Tijdens ons driedaagsch verblijf aldaar, werd door de officieren die baai afgelood en daarvan een plan geteekend.

Naar de beste informatiën, die wij konden inwinnen, bevinden zich in den omtrek van deze baai de kampongs Sigidje, hebbende tot pangerang stendik sibarou; Siaban met sinkat tot pangerang, en Telawenang met het hoofd setagiat.

Pera, dat ook tot deze kampongs behoort, had destijds geenen radja en Sibarou, het grootste van allen, telde toen drie hoofden, met name sisoedoek, seldoe en seloëtan. Bij de Saöban-baai moeten zich volgens het verhaal der inlanders de kampongs Sisoea en Sidoematto bevinden.

Wij ontvingen, tijdens ons verblijf in de Selabba-baai, uit alle kampongs deputaties, bestaande uit de pangerangs en eene menigte mannen, vrouwen, ja zelfs kinderen, zoodat wij op Dingsdag den 5den wel omstreeks een honderdtal individuen (echter meerendeels mannen) aan boord hadden.

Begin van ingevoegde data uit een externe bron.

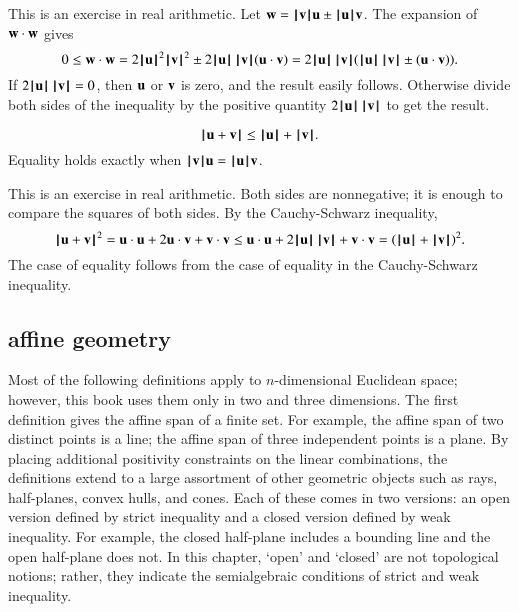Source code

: \begin{proved}
This is an exercise in real arithmetic.
   Let $\w = \normo{\v} \u \pm \normo{\u} \v$.  The expansion of $\w\cdot \w$ gives
    \begin{displaymath}0\le \w\cdot \w = 2\normo{\u}^2\normo{\v}^2 \pm 2\normo{\u}\, \normo{\v} (\u\cdot \v) =
    2\normo{\u}\,
    \normo{\v} (\normo{\u}\, \normo{\v} \pm (\u \cdot \v)).\end{displaymath}
    If $2\normo{\u} \,\normo{\v} = 0$, then $\u$ or $\v$ is zero, and the result
    easily follows.  Otherwise divide both sides of the inequality
    by the positive quantity $2 \normo{\u} \,\normo{\v}$ to get the result.
\swallowed\end{proved}

\begin{lemma}\label{lemma:triangle}
  \begin{displaymath}
  \normo{\u + \v} \le \normo{\u} + \normo{\v }.
  \end{displaymath}
Equality holds exactly when $\normo{\v}\u = \normo{\u}\v$.
\end{lemma}
%

\begin{proved}  This is an exercise in real arithmetic.
Both sides are nonnegative; it is enough to compare the squares of
both sides.  By the Cauchy-Schwarz inequality,
    \begin{displaymath}\normo{\u + \v}^2 = \u\cdot \u + 2 \u\cdot \v + \v\cdot \v \le
      \u\cdot \u + 2 \normo{ \u}\,\normo{\v} + \v\cdot \v = (\normo{\u}+\normo{\v})^2.
    \end{displaymath}
The case of equality follows from the case of equality in the
Cauchy-Schwarz inequality.
\swallowed\end{proved}



\subsection{affine geometry}




\begin{summary}Most of the following definitions apply to $n$-dimensional
Euclidean space; however, this book uses them only in
two and three dimensions.  The first definition 
gives the affine span of a finite set.  For example,
the affine span of two distinct points is a line;
the affine span of three independent points is a plane.
By placing additional
positivity constraints on the linear combinations, the definitions
extend to a large assortment of other geometric objects
such as rays, half-planes, convex hulls, and cones.  
Each of these comes in two versions: an open version
defined by strict inequality and a closed version defined
by weak inequality.  For example, the closed half-plane
includes a bounding line and the open half-plane does
not.  In this chapter, `open' and `closed' are not topological notions; rather, they
indicate the semialgebraic conditions of strict  and weak inequality.
\end{summary}


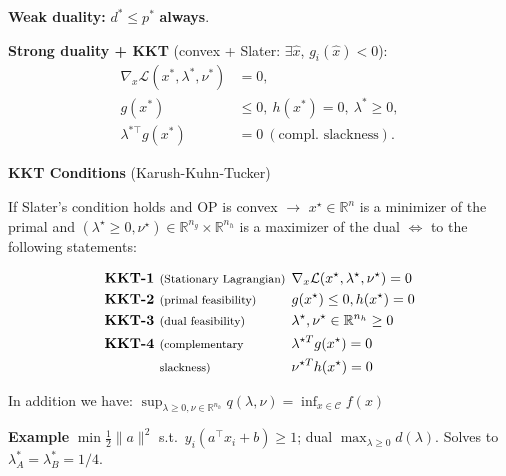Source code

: \textbf{Weak duality:} \(d^*\le p^*\) \textbf{always}.

\textbf{Strong duality + KKT} (convex + Slater: \(\exists\hat x\),
\(g_i(\hat x)<0\)):
\begin{align*}
  \nabla_x\mathcal L(x^*,\lambda^*,\nu^*)&=0,\\
  g(x^*)&\le0,\ h(x^*)=0,\ \lambda^*\ge0,\\
  \lambda^{*\top}g(x^*)&=0\ (\text{compl.\ slackness}).
\end{align*}

\begin{sstTitleBox}[BrickRed]{\textbf{\large
    KKT  Conditions}
  \normalsize(Karush-Kuhn-Tucker)}
  \begin{sstOnlyFrame}[BrickRed]

    If Slater's condition holds and
    OP is convex
    $\rightarrow$
    $x^\star \in \mathbb{R}^{n}$ is a minimizer of the primal
    and
    $(\lambda^\star\ge0,\nu^\star)\in\mathbb{R}^{n_g}\times\mathbb{R}^{n_h}$
    is a maximizer of the dual $\Leftrightarrow$
    to the following statements:
  \end{sstOnlyFrame}
  \begin{sstFullFrame}[BrickRed]
    \vspace{-3mm}
    \color{white}
    \small
    \[
      \begin{aligned}
        \textbf{KKT-1 } & \text{\footnotesize (Stationary
        Lagrangian)} \hspace{-2mm} &  &
        \nabla_x\mathcal{L}(x^\star,\lambda^\star,\nu^\star)  =  0
        \\
        \textbf{KKT-2 } & \text{\footnotesize (primal
        feasibility)}                  &  & g(x^\star)\le0,
        h(x^\star)                            =                            0
        \\
        \textbf{KKT-3 } & \text{\footnotesize (dual feasibility)}
        &  & \lambda^\star  , \nu^\star \in \mathbb{R}^{n_h}
        \ge       0
        \\
        \textbf{KKT-4 } & \text{\footnotesize (complementary}
          &  & \lambda^{\star T} g(x^\star)
          =                          0
          \\
        & \text{\footnotesize slackness)}
        &  & \nu^{\star T} h(x^\star)                              =  0
    \end{aligned}\]
    \vspace{-4mm}
  \end{sstFullFrame}
  \begin{sstOnlyFrame}[BrickRed]
    In addition we have:
    $\sup_{\lambda\ge0,\nu\in\mathbb{R}^{n_h}}q(\lambda,\nu)=\inf_{x\in\mathcal{C}}f(x)$
  \end{sstOnlyFrame}
\end{sstTitleBox}
\textbf{Example} \(\min\frac12\|a\|^2\) s.t.\ \(y_i(a^\top
x_i+b)\ge1\); dual \(\max_{\lambda\ge0}d(\lambda)\). Solves to
\(\lambda_A^*=\lambda_B^*=1/4\).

Deze eilanders, die in zeer fraai bewerkte sampongs (waarvan eene groote met twaalf pagaaijers) aan boord kwamen, schenen in den beginne geenszins over onze bedoelingen gerust te zijn; de twee eersten zelfs, die wij zagen, stonden op den wal, hielden zich achter de boomen schuil, en wilden zich slechts in zooverre laten naderen, dat de tolk, in een sloep naar hen toegezonden, hen toespreken en over onze bedoelingen ten hunnen opzigte geruststellen kon.

In den morgen van dienzelfden dag (Zondag den 3den), kwamen dan ook die twee eilanders met nog twee anderen aan boord, echter niet zonder hunne hakmessen bloot in de hand te houden en na herhaalde uitnoodiging.

Door het geven van kleine geschenken (messen, spiegeltjes, ankerknoopen enz.), werden wij echter langzamerhand vertrouwelijker met hen, en hunne messen verdwenen in de scheede.